6. En vertu de ces dispositions, il appartient au ministre de porter une appréciation sur l'intérêt d'accorder la nationalité française à l'étranger qui la sollicite. Dans le cadre de cet examen d'opportunité, il peut légalement fonder son appréciation sur le degré de connaissance par le postulant de l'histoire, de la culture et de la société françaises et des droits et devoirs conférés par la nationalité française.
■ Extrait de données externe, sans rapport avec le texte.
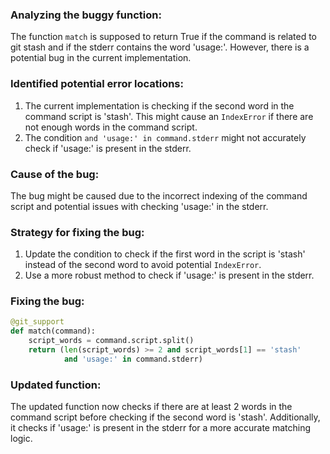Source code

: ### Analyzing the buggy function:
The function `match` is supposed to return True if the command is related to git stash and if the stderr contains the word 'usage:'. However, there is a potential bug in the current implementation.

### Identified potential error locations:
1. The current implementation is checking if the second word in the command script is 'stash'. This might cause an `IndexError` if there are not enough words in the command script.
2. The condition `and 'usage:' in command.stderr` might not accurately check if 'usage:' is present in the stderr.

### Cause of the bug:
The bug might be caused due to the incorrect indexing of the command script and potential issues with checking 'usage:' in the stderr.

### Strategy for fixing the bug:
1. Update the condition to check if the first word in the script is 'stash' instead of the second word to avoid potential `IndexError`.
2. Use a more robust method to check if 'usage:' is present in the stderr.

### Fixing the bug:
```python
@git_support
def match(command):
    script_words = command.script.split()
    return (len(script_words) >= 2 and script_words[1] == 'stash'
            and 'usage:' in command.stderr)
```

### Updated function:
The updated function now checks if there are at least 2 words in the command script before checking if the second word is 'stash'. Additionally, it checks if 'usage:' is present in the stderr for a more accurate matching logic.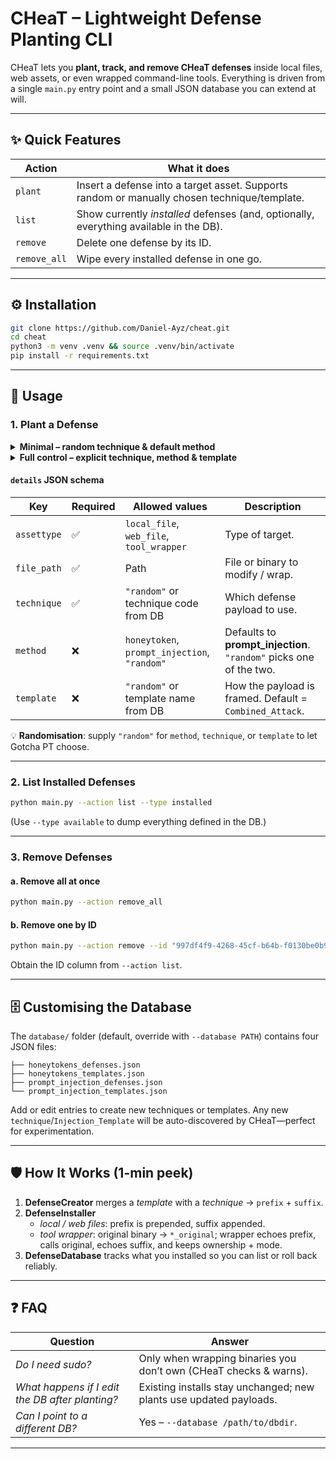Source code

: # CHeaT – Lightweight Defense Planting CLI

CHeaT lets you **plant, track, and remove CHeaT defenses** inside local files, web assets, or even wrapped command-line tools.
Everything is driven from a single `main.py` entry point and a small JSON database you can extend at will.

---

## ✨ Quick Features

| Action       | What it does                                                                                               |
| ------------ | ---------------------------------------------------------------------------------------------------------- |
| `plant`      | Insert a defense into a target asset. Supports random or manually chosen technique/template. |
| `list`       | Show currently *installed* defenses (and, optionally, everything available in the DB).                     |
| `remove`     | Delete one defense by its ID.                                                                              |
| `remove_all` | Wipe every installed defense in one go.                                                                    |

---

## ⚙️ Installation

```bash
git clone https://github.com/Daniel-Ayz/cheat.git
cd cheat
python3 -m venv .venv && source .venv/bin/activate
pip install -r requirements.txt
```

---

## 🚀 Usage

### 1. Plant a Defense

<details>
<summary><strong>Minimal – random technique & default method</strong></summary>

```bash
python main.py \
  --action plant \
  --details '{
    "assettype": "web_file",
    "file_path": "tests/test.html",
    "technique": "random"
  }'
```

</details>

<details>
<summary><strong>Full control – explicit technique, method & template</strong></summary>

```bash
python main.py \
  --action plant \
  --details '{
    "assettype": "web_file",
    "file_path": "tests/test.html",
    "technique": "S1i",
    "method": "prompt_injection",
    "template": "Combined_Attack"
  }'
```

</details>

#### `details` JSON schema

| Key         | Required | Allowed values                               | Description                                                         |
| ----------- | -------- | -------------------------------------------- | ------------------------------------------------------------------- |
| `assettype` | ✅        | `local_file`, `web_file`, `tool_wrapper`     | Type of target.                                                     |
| `file_path` | ✅        | Path                                         | File or binary to modify / wrap.                                    |
| `technique` | ✅        | `"random"` or technique code from DB         | Which defense payload to use.                                       |
| `method`    | ❌        | `honeytoken`, `prompt_injection`, `"random"` | Defaults to **prompt\_injection**. `"random"` picks one of the two. |
| `template`  | ❌        | `"random"` or template name from DB          | How the payload is framed. Default = `Combined_Attack`.             |

💡 **Randomisation**: supply `"random"` for `method`, `technique`, or `template` to let Gotcha PT choose.

---

### 2. List Installed Defenses

```bash
python main.py --action list --type installed
```

(Use `--type available` to dump everything defined in the DB.)

---

### 3. Remove Defenses

#### a. Remove all at once

```bash
python main.py --action remove_all
```

#### b. Remove one by ID

```bash
python main.py --action remove --id "997df4f9-4268-45cf-b64b-f0130be0b9a9"
```

Obtain the ID column from `--action list`.

---

## 🗄️ Customising the Database

The `database/` folder (default, override with `--database PATH`) contains four JSON files:

```
├── honeytokens_defenses.json
├── honeytokens_templates.json
├── prompt_injection_defenses.json
└── prompt_injection_templates.json
```

Add or edit entries to create new techniques or templates.
Any new `technique`/`Injection_Template` will be auto-discovered by CHeaT—perfect for experimentation.

---

## 🛡️ How It Works (1-min peek)

1. **DefenseCreator** merges a *template* with a *technique* → `prefix` + `suffix`.
2. **DefenseInstaller**
   * *local / web files*: prefix is prepended, suffix appended.
   * *tool wrapper*: original binary → `*_original`; wrapper echoes prefix, calls original, echoes suffix, and keeps ownership + mode.
3. **DefenseDatabase** tracks what you installed so you can list or roll back reliably.

---

## ❓ FAQ

| Question                                        | Answer                                                                |
| ----------------------------------------------- | --------------------------------------------------------------------- |
| *Do I need sudo?*                               | Only when wrapping binaries you don’t own (CHeaT checks & warns). |
| *What happens if I edit the DB after planting?* | Existing installs stay unchanged; new plants use updated payloads.    |
| *Can I point to a different DB?*                | Yes – `--database /path/to/dbdir`.                                    |

---

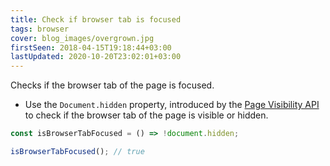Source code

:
 ```yaml
---
title: Check if browser tab is focused
tags: browser
cover: blog_images/overgrown.jpg
firstSeen: 2018-04-15T19:18:44+03:00
lastUpdated: 2020-10-20T23:02:01+03:00
---
```


Checks if the browser tab of the page is focused.

- Use the `Document.hidden` property, introduced by the [Page Visibility API](https://developer.mozilla.org/en-US/docs/Web/API/Page_Visibility_API) to check if the browser tab of the page is visible or hidden.

```js
const isBrowserTabFocused = () => !document.hidden;
```

```js
isBrowserTabFocused(); // true
```
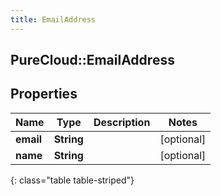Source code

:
 ```yaml
---
title: EmailAddress
---
```

## PureCloud::EmailAddress

## Properties

|Name | Type | Description | Notes|
|------------ | ------------- | ------------- | -------------|
| **email** | **String** |  | [optional] |
| **name** | **String** |  | [optional] |
{: class="table table-striped"}


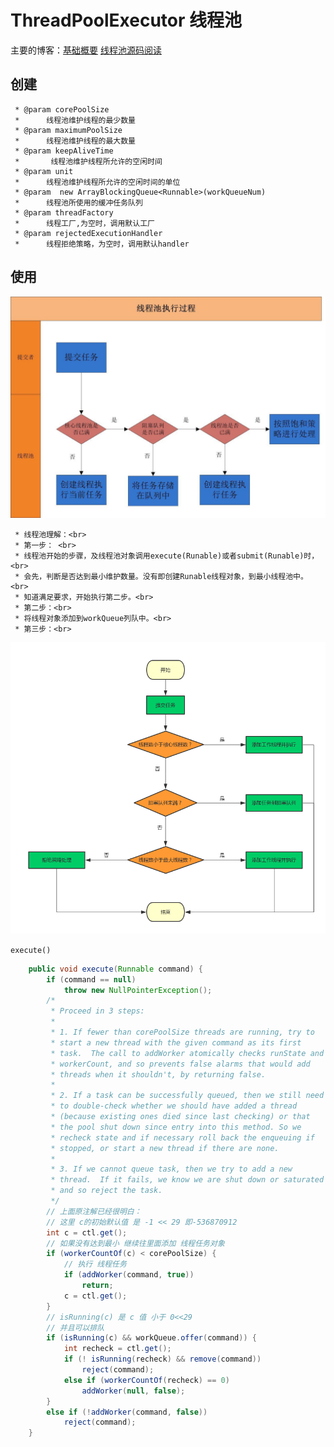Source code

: # ThreadPoolExecutor 线程池

主要的博客：[基础概要](https://juejin.im/post/5aeec0106fb9a07ab379574f) [线程池源码阅读](http://www.ideabuffer.cn/2017/04/04/深入理解Java线程池%EF%BC%9AThreadPoolExecutor/#addWorker%E6%96%B9%E6%B3%95)

## 创建

     * @param corePoolSize
     * 		线程池维护线程的最少数量
     * @param maximumPoolSize
     * 		线程池维护线程的最大数量
     * @param keepAliveTime
     * 		 线程池维护线程所允许的空闲时间
     * @param unit
     * 		线程池维护线程所允许的空闲时间的单位
     * @param  new ArrayBlockingQueue<Runnable>(workQueueNum)
     * 		线程池所使用的缓冲任务队列
     * @param threadFactory
     * 		线程工厂,为空时，调用默认工厂
     * @param rejectedExecutionHandler 
     * 		线程拒绝策略，为空时，调用默认handler
## 使用

![线程池执行流程图.jpg](assets/163349e503061169.jpg) 

     * 线程池理解：<br>
     * 第一步：	<br>
     * 线程池开始的步骤，及线程池对象调用execute(Runable)或者submit(Runable)时，<br>
     * 会先，判断是否达到最小维护数量。没有即创建Runable线程对象，到最小线程池中。<br>
     * 知道满足要求，开始执行第二步。<br>
     * 第二步：<br>
     * 将线程对象添加到workQueue列队中。<br>
     * 第三步：<br>

![线程池执行流程图.jpg](assets/executor.png) 

`execute()`

```java
    public void execute(Runnable command) {
        if (command == null)
            throw new NullPointerException();
        /*
         * Proceed in 3 steps:
         *
         * 1. If fewer than corePoolSize threads are running, try to
         * start a new thread with the given command as its first
         * task.  The call to addWorker atomically checks runState and
         * workerCount, and so prevents false alarms that would add
         * threads when it shouldn't, by returning false.
         *
         * 2. If a task can be successfully queued, then we still need
         * to double-check whether we should have added a thread
         * (because existing ones died since last checking) or that
         * the pool shut down since entry into this method. So we
         * recheck state and if necessary roll back the enqueuing if
         * stopped, or start a new thread if there are none.
         *
         * 3. If we cannot queue task, then we try to add a new
         * thread.  If it fails, we know we are shut down or saturated
         * and so reject the task.
         */
        // 上面原注解已经很明白：
        // 这里 c的初始默认值 是 -1 << 29 即-536870912
        int c = ctl.get();
        // 如果没有达到最小 继续往里面添加 线程任务对象
        if (workerCountOf(c) < corePoolSize) {
            // 执行 线程任务
            if (addWorker(command, true))
                return;
            c = ctl.get();
        }
        // isRunning(c) 是 c 值 小于 0<<29 
        // 并且可以排队
        if (isRunning(c) && workQueue.offer(command)) {
            int recheck = ctl.get();
            if (! isRunning(recheck) && remove(command))
                reject(command);
            else if (workerCountOf(recheck) == 0)
                addWorker(null, false);
        }
        else if (!addWorker(command, false))
            reject(command);
    }
```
7. Il ressort des pièces du dossier, et notamment du mémoire en défense présenté en première instance par le ministre de l'intérieur et des outre-mer, que pour rejeter la demande de naturalisation présentée par M. B, le ministre s'est fondé sur le motif tiré du caractère insuffisant de sa connaissance des valeurs et des institutions de la République française.

8. En premier lieu, M. B reprend devant la Cour les moyens tirés de ce que la décision du ministre de l'intérieur et des outre-mer serait entachée d'une erreur manifeste d'appréciation. Il y a lieu d'écarter, par adoption des motifs retenus à bon droit par les premiers juges au point 5 du jugement attaqué, ces moyens que le requérant réitère en appel sans apporter de précisions nouvelles, alors en outre que la circonstance qu'il remplirait les autres conditions pour être naturalisé est sans incidence.

9. En second lieu, et en tout état de cause, le requérant ne saurait se prévaloir de la méconnaissance du droit d'être entendu, ni de l'absence de mise en œuvre d'une procédure contradictoire, dès lors que la décision contestée a été prise sur sa demande et qu'il lui était loisible de transmettre à l'administration les éléments nouveaux qu'il estimait devoir être examinés dans le cadre de l'instruction de sa demande de naturalisation ou de son recours administratif préalable obligatoire. Dès lors, le moyen tiré de ce que la décision contestée méconnaît l'article 41-2 de la charte des droits fondamentaux de l'Union européenne ne peut qu'être écarté.

10. Il résulte de ce qui précède que la requête de M. B est manifestement dépourvue de fondement et doit être rejetée y compris en ce qu'elle comporte des conclusions aux fins d'injonction, d'astreinte et des conclusions tendant à l'application des dispositions de l'article L. 761-1 du code de justice administrative.

ORDONNE :

Article 1er : La requête de M. B est rejetée.

Article 2 : La présente ordonnance sera notifiée à M. A B et au ministre de l'intérieur et des outre-mer.

Fait à Nantes, le 19 juillet 2024.

La présidente de la 2ème chambre

C. Buffet

La République mande et ordonne au ministre de l'intérieur et des outre-mer en ce qui le concerne, et à tous commissaires de justice à ce requis en ce qui concerne les voies de droit commun contre les parties privées, de pourvoir à l'exécution de la présente décision.